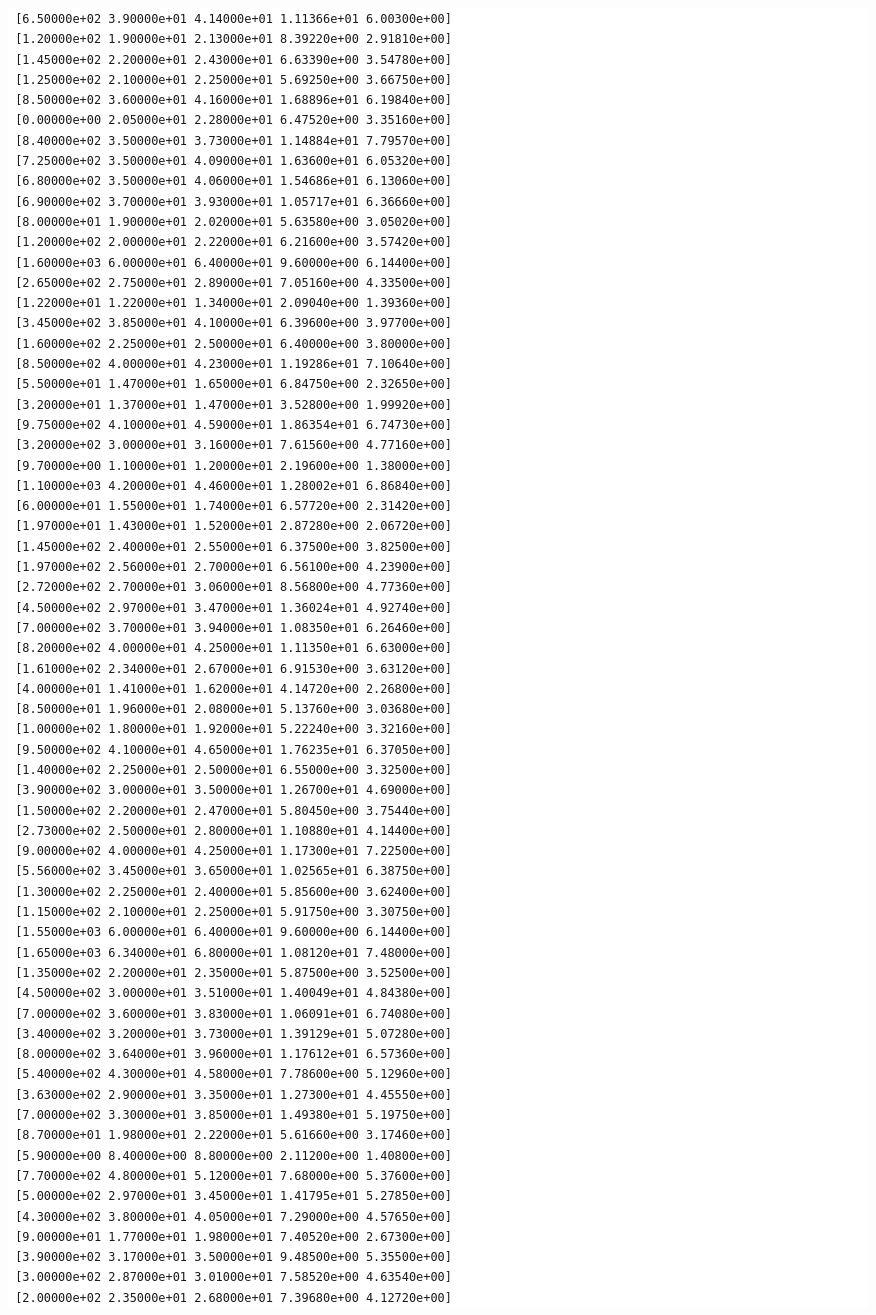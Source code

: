      [6.50000e+02 3.90000e+01 4.14000e+01 1.11366e+01 6.00300e+00]
     [1.20000e+02 1.90000e+01 2.13000e+01 8.39220e+00 2.91810e+00]
     [1.45000e+02 2.20000e+01 2.43000e+01 6.63390e+00 3.54780e+00]
     [1.25000e+02 2.10000e+01 2.25000e+01 5.69250e+00 3.66750e+00]
     [8.50000e+02 3.60000e+01 4.16000e+01 1.68896e+01 6.19840e+00]
     [0.00000e+00 2.05000e+01 2.28000e+01 6.47520e+00 3.35160e+00]
     [8.40000e+02 3.50000e+01 3.73000e+01 1.14884e+01 7.79570e+00]
     [7.25000e+02 3.50000e+01 4.09000e+01 1.63600e+01 6.05320e+00]
     [6.80000e+02 3.50000e+01 4.06000e+01 1.54686e+01 6.13060e+00]
     [6.90000e+02 3.70000e+01 3.93000e+01 1.05717e+01 6.36660e+00]
     [8.00000e+01 1.90000e+01 2.02000e+01 5.63580e+00 3.05020e+00]
     [1.20000e+02 2.00000e+01 2.22000e+01 6.21600e+00 3.57420e+00]
     [1.60000e+03 6.00000e+01 6.40000e+01 9.60000e+00 6.14400e+00]
     [2.65000e+02 2.75000e+01 2.89000e+01 7.05160e+00 4.33500e+00]
     [1.22000e+01 1.22000e+01 1.34000e+01 2.09040e+00 1.39360e+00]
     [3.45000e+02 3.85000e+01 4.10000e+01 6.39600e+00 3.97700e+00]
     [1.60000e+02 2.25000e+01 2.50000e+01 6.40000e+00 3.80000e+00]
     [8.50000e+02 4.00000e+01 4.23000e+01 1.19286e+01 7.10640e+00]
     [5.50000e+01 1.47000e+01 1.65000e+01 6.84750e+00 2.32650e+00]
     [3.20000e+01 1.37000e+01 1.47000e+01 3.52800e+00 1.99920e+00]
     [9.75000e+02 4.10000e+01 4.59000e+01 1.86354e+01 6.74730e+00]
     [3.20000e+02 3.00000e+01 3.16000e+01 7.61560e+00 4.77160e+00]
     [9.70000e+00 1.10000e+01 1.20000e+01 2.19600e+00 1.38000e+00]
     [1.10000e+03 4.20000e+01 4.46000e+01 1.28002e+01 6.86840e+00]
     [6.00000e+01 1.55000e+01 1.74000e+01 6.57720e+00 2.31420e+00]
     [1.97000e+01 1.43000e+01 1.52000e+01 2.87280e+00 2.06720e+00]
     [1.45000e+02 2.40000e+01 2.55000e+01 6.37500e+00 3.82500e+00]
     [1.97000e+02 2.56000e+01 2.70000e+01 6.56100e+00 4.23900e+00]
     [2.72000e+02 2.70000e+01 3.06000e+01 8.56800e+00 4.77360e+00]
     [4.50000e+02 2.97000e+01 3.47000e+01 1.36024e+01 4.92740e+00]
     [7.00000e+02 3.70000e+01 3.94000e+01 1.08350e+01 6.26460e+00]
     [8.20000e+02 4.00000e+01 4.25000e+01 1.11350e+01 6.63000e+00]
     [1.61000e+02 2.34000e+01 2.67000e+01 6.91530e+00 3.63120e+00]
     [4.00000e+01 1.41000e+01 1.62000e+01 4.14720e+00 2.26800e+00]
     [8.50000e+01 1.96000e+01 2.08000e+01 5.13760e+00 3.03680e+00]
     [1.00000e+02 1.80000e+01 1.92000e+01 5.22240e+00 3.32160e+00]
     [9.50000e+02 4.10000e+01 4.65000e+01 1.76235e+01 6.37050e+00]
     [1.40000e+02 2.25000e+01 2.50000e+01 6.55000e+00 3.32500e+00]
     [3.90000e+02 3.00000e+01 3.50000e+01 1.26700e+01 4.69000e+00]
     [1.50000e+02 2.20000e+01 2.47000e+01 5.80450e+00 3.75440e+00]
     [2.73000e+02 2.50000e+01 2.80000e+01 1.10880e+01 4.14400e+00]
     [9.00000e+02 4.00000e+01 4.25000e+01 1.17300e+01 7.22500e+00]
     [5.56000e+02 3.45000e+01 3.65000e+01 1.02565e+01 6.38750e+00]
     [1.30000e+02 2.25000e+01 2.40000e+01 5.85600e+00 3.62400e+00]
     [1.15000e+02 2.10000e+01 2.25000e+01 5.91750e+00 3.30750e+00]
     [1.55000e+03 6.00000e+01 6.40000e+01 9.60000e+00 6.14400e+00]
     [1.65000e+03 6.34000e+01 6.80000e+01 1.08120e+01 7.48000e+00]
     [1.35000e+02 2.20000e+01 2.35000e+01 5.87500e+00 3.52500e+00]
     [4.50000e+02 3.00000e+01 3.51000e+01 1.40049e+01 4.84380e+00]
     [7.00000e+02 3.60000e+01 3.83000e+01 1.06091e+01 6.74080e+00]
     [3.40000e+02 3.20000e+01 3.73000e+01 1.39129e+01 5.07280e+00]
     [8.00000e+02 3.64000e+01 3.96000e+01 1.17612e+01 6.57360e+00]
     [5.40000e+02 4.30000e+01 4.58000e+01 7.78600e+00 5.12960e+00]
     [3.63000e+02 2.90000e+01 3.35000e+01 1.27300e+01 4.45550e+00]
     [7.00000e+02 3.30000e+01 3.85000e+01 1.49380e+01 5.19750e+00]
     [8.70000e+01 1.98000e+01 2.22000e+01 5.61660e+00 3.17460e+00]
     [5.90000e+00 8.40000e+00 8.80000e+00 2.11200e+00 1.40800e+00]
     [7.70000e+02 4.80000e+01 5.12000e+01 7.68000e+00 5.37600e+00]
     [5.00000e+02 2.97000e+01 3.45000e+01 1.41795e+01 5.27850e+00]
     [4.30000e+02 3.80000e+01 4.05000e+01 7.29000e+00 4.57650e+00]
     [9.00000e+01 1.77000e+01 1.98000e+01 7.40520e+00 2.67300e+00]
     [3.90000e+02 3.17000e+01 3.50000e+01 9.48500e+00 5.35500e+00]
     [3.00000e+02 2.87000e+01 3.01000e+01 7.58520e+00 4.63540e+00]
     [2.00000e+02 2.35000e+01 2.68000e+01 7.39680e+00 4.12720e+00]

__Task__: Leave out the pictures, then give all the records again exactly.

__Answer for the task__:
Source code

:      [6.50000e+02 3.90000e+01 4.14000e+01 1.11366e+01 6.00300e+00]
     [1.20000e+02 1.90000e+01 2.13000e+01 8.39220e+00 2.91810e+00]
     [1.45000e+02 2.20000e+01 2.43000e+01 6.63390e+00 3.54780e+00]
     [1.25000e+02 2.10000e+01 2.25000e+01 5.69250e+00 3.66750e+00]
     [8.50000e+02 3.60000e+01 4.16000e+01 1.68896e+01 6.19840e+00]
     [0.00000e+00 2.05000e+01 2.28000e+01 6.47520e+00 3.35160e+00]
     [8.40000e+02 3.50000e+01 3.73000e+01 1.14884e+01 7.79570e+00]
     [7.25000e+02 3.50000e+01 4.09000e+01 1.63600e+01 6.05320e+00]
     [6.80000e+02 3.50000e+01 4.06000e+01 1.54686e+01 6.13060e+00]
     [6.90000e+02 3.70000e+01 3.93000e+01 1.05717e+01 6.36660e+00]
     [8.00000e+01 1.90000e+01 2.02000e+01 5.63580e+00 3.05020e+00]
     [1.20000e+02 2.00000e+01 2.22000e+01 6.21600e+00 3.57420e+00]
     [1.60000e+03 6.00000e+01 6.40000e+01 9.60000e+00 6.14400e+00]
     [2.65000e+02 2.75000e+01 2.89000e+01 7.05160e+00 4.33500e+00]
     [1.22000e+01 1.22000e+01 1.34000e+01 2.09040e+00 1.39360e+00]
     [3.45000e+02 3.85000e+01 4.10000e+01 6.39600e+00 3.97700e+00]
     [1.60000e+02 2.25000e+01 2.50000e+01 6.40000e+00 3.80000e+00]
     [8.50000e+02 4.00000e+01 4.23000e+01 1.19286e+01 7.10640e+00]
     [5.50000e+01 1.47000e+01 1.65000e+01 6.84750e+00 2.32650e+00]
     [3.20000e+01 1.37000e+01 1.47000e+01 3.52800e+00 1.99920e+00]
     [9.75000e+02 4.10000e+01 4.59000e+01 1.86354e+01 6.74730e+00]
     [3.20000e+02 3.00000e+01 3.16000e+01 7.61560e+00 4.77160e+00]
     [9.70000e+00 1.10000e+01 1.20000e+01 2.19600e+00 1.38000e+00]
     [1.10000e+03 4.20000e+01 4.46000e+01 1.28002e+01 6.86840e+00]
     [6.00000e+01 1.55000e+01 1.74000e+01 6.57720e+00 2.31420e+00]
     [1.97000e+01 1.43000e+01 1.52000e+01 2.87280e+00 2.06720e+00]
     [1.45000e+02 2.40000e+01 2.55000e+01 6.37500e+00 3.82500e+00]
     [1.97000e+02 2.56000e+01 2.70000e+01 6.56100e+00 4.23900e+00]
     [2.72000e+02 2.70000e+01 3.06000e+01 8.56800e+00 4.77360e+00]
     [4.50000e+02 2.97000e+01 3.47000e+01 1.36024e+01 4.92740e+00]
     [7.00000e+02 3.70000e+01 3.94000e+01 1.08350e+01 6.26460e+00]
     [8.20000e+02 4.00000e+01 4.25000e+01 1.11350e+01 6.63000e+00]
     [1.61000e+02 2.34000e+01 2.67000e+01 6.91530e+00 3.63120e+00]
     [4.00000e+01 1.41000e+01 1.62000e+01 4.14720e+00 2.26800e+00]
     [8.50000e+01 1.96000e+01 2.08000e+01 5.13760e+00 3.03680e+00]
     [1.00000e+02 1.80000e+01 1.92000e+01 5.22240e+00 3.32160e+00]
     [9.50000e+02 4.10000e+01 4.65000e+01 1.76235e+01 6.37050e+00]
     [1.40000e+02 2.25000e+01 2.50000e+01 6.55000e+00 3.32500e+00]
     [3.90000e+02 3.00000e+01 3.50000e+01 1.26700e+01 4.69000e+00]
     [1.50000e+02 2.20000e+01 2.47000e+01 5.80450e+00 3.75440e+00]
     [2.73000e+02 2.50000e+01 2.80000e+01 1.10880e+01 4.14400e+00]
     [9.00000e+02 4.00000e+01 4.25000e+01 1.17300e+01 7.22500e+00]
     [5.56000e+02 3.45000e+01 3.65000e+01 1.02565e+01 6.38750e+00]
     [1.30000e+02 2.25000e+01 2.40000e+01 5.85600e+00 3.62400e+00]
     [1.15000e+02 2.10000e+01 2.25000e+01 5.91750e+00 3.30750e+00]
     [1.55000e+03 6.00000e+01 6.40000e+01 9.60000e+00 6.14400e+00]
     [1.65000e+03 6.34000e+01 6.80000e+01 1.08120e+01 7.48000e+00]
     [1.35000e+02 2.20000e+01 2.35000e+01 5.87500e+00 3.52500e+00]
     [4.50000e+02 3.00000e+01 3.51000e+01 1.40049e+01 4.84380e+00]
     [7.00000e+02 3.60000e+01 3.83000e+01 1.06091e+01 6.74080e+00]
     [3.40000e+02 3.20000e+01 3.73000e+01 1.39129e+01 5.07280e+00]
     [8.00000e+02 3.64000e+01 3.96000e+01 1.17612e+01 6.57360e+00]
     [5.40000e+02 4.30000e+01 4.58000e+01 7.78600e+00 5.12960e+00]
     [3.63000e+02 2.90000e+01 3.35000e+01 1.27300e+01 4.45550e+00]
     [7.00000e+02 3.30000e+01 3.85000e+01 1.49380e+01 5.19750e+00]
     [8.70000e+01 1.98000e+01 2.22000e+01 5.61660e+00 3.17460e+00]
     [5.90000e+00 8.40000e+00 8.80000e+00 2.11200e+00 1.40800e+00]
     [7.70000e+02 4.80000e+01 5.12000e+01 7.68000e+00 5.37600e+00]
     [5.00000e+02 2.97000e+01 3.45000e+01 1.41795e+01 5.27850e+00]
     [4.30000e+02 3.80000e+01 4.05000e+01 7.29000e+00 4.57650e+00]
     [9.00000e+01 1.77000e+01 1.98000e+01 7.40520e+00 2.67300e+00]
     [3.90000e+02 3.17000e+01 3.50000e+01 9.48500e+00 5.35500e+00]
     [3.00000e+02 2.87000e+01 3.01000e+01 7.58520e+00 4.63540e+00]
     [2.00000e+02 2.35000e+01 2.68000e+01 7.39680e+00 4.12720e+00]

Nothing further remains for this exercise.